The task calls for each line of the records below in which the word "AXIOM" appears.

** Working data follows **

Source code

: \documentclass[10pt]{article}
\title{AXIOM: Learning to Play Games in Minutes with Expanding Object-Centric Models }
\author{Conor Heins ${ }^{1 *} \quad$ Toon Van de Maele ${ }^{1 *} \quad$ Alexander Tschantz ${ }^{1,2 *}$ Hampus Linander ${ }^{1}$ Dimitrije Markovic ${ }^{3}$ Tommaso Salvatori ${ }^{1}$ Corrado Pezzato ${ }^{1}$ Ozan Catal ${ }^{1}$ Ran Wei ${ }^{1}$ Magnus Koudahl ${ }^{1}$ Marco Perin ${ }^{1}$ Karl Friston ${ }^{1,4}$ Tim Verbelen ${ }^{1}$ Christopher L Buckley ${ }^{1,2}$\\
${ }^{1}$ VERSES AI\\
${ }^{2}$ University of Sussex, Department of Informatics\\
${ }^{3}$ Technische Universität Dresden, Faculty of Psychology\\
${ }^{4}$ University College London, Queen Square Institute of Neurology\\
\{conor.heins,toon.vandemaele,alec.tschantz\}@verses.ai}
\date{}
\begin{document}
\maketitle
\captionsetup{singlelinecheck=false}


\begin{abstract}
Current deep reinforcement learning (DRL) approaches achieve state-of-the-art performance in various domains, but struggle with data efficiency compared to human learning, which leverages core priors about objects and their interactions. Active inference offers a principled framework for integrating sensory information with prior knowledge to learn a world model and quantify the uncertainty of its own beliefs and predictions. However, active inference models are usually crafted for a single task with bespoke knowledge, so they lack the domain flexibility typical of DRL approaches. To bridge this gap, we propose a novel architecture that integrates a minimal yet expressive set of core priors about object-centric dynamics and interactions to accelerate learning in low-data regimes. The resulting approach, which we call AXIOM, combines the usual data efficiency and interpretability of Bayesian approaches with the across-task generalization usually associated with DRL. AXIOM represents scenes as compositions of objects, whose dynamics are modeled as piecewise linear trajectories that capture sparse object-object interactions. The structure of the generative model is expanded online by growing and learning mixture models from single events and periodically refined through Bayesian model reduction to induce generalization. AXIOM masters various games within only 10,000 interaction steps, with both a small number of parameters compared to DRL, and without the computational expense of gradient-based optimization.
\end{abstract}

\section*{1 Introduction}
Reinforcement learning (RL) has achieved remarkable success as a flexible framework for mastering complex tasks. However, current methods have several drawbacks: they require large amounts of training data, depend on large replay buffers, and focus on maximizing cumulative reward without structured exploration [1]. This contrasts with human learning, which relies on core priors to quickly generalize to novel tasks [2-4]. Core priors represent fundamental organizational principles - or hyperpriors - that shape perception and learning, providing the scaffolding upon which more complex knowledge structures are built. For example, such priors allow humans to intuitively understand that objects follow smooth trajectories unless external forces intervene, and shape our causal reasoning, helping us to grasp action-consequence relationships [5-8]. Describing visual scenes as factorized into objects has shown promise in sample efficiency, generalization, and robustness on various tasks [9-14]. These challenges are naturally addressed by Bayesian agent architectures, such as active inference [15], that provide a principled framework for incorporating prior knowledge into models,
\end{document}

** End of Working data **

Output for this exercise:
\title{AXIOM: Learning to Play Games in Minutes with Expanding Object-Centric Models }
Current deep reinforcement learning (DRL) approaches achieve state-of-the-art performance in various domains, but struggle with data efficiency compared to human learning, which leverages core priors about objects and their interactions. Active inference offers a principled framework for integrating sensory information with prior knowledge to learn a world model and quantify the uncertainty of its own beliefs and predictions. However, active inference models are usually crafted for a single task with bespoke knowledge, so they lack the domain flexibility typical of DRL approaches. To bridge this gap, we propose a novel architecture that integrates a minimal yet expressive set of core priors about object-centric dynamics and interactions to accelerate learning in low-data regimes. The resulting approach, which we call AXIOM, combines the usual data efficiency and interpretability of Bayesian approaches with the across-task generalization usually associated with DRL. AXIOM represents scenes as compositions of objects, whose dynamics are modeled as piecewise linear trajectories that capture sparse object-object interactions. The structure of the generative model is expanded online by growing and learning mixture models from single events and periodically refined through Bayesian model reduction to induce generalization. AXIOM masters various games within only 10,000 interaction steps, with both a small number of parameters compared to DRL, and without the computational expense of gradient-based optimization.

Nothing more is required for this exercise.